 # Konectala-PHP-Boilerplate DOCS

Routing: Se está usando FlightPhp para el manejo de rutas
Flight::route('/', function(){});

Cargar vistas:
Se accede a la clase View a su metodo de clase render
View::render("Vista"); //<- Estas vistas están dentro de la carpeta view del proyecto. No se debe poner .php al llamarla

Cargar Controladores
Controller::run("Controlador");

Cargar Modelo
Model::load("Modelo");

_ _ _

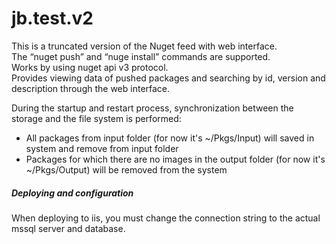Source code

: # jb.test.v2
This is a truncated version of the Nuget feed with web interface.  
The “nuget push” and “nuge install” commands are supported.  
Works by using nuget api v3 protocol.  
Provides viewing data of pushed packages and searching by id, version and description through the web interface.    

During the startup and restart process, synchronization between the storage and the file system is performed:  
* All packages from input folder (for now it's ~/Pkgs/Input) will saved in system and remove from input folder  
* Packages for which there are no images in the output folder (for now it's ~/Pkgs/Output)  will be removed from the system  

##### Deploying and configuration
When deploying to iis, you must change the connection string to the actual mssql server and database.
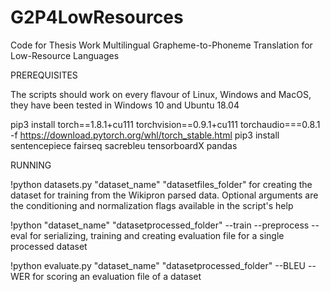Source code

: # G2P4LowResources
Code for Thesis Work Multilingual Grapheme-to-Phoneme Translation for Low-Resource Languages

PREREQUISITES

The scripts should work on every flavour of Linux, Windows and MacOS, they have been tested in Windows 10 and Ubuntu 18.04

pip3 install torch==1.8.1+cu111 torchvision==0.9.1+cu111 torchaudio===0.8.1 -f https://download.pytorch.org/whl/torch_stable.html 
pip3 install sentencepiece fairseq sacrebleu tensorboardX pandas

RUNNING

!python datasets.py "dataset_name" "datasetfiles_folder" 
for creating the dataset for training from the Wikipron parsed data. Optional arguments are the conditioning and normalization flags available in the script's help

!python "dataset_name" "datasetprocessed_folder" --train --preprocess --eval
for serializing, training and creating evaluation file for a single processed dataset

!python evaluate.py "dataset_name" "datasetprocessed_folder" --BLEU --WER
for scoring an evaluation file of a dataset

_ _ _

◆ Directions for this task ◆
Number of lines above containing the word "will": state it and add nothing else.

◆ Exercise response ◆
2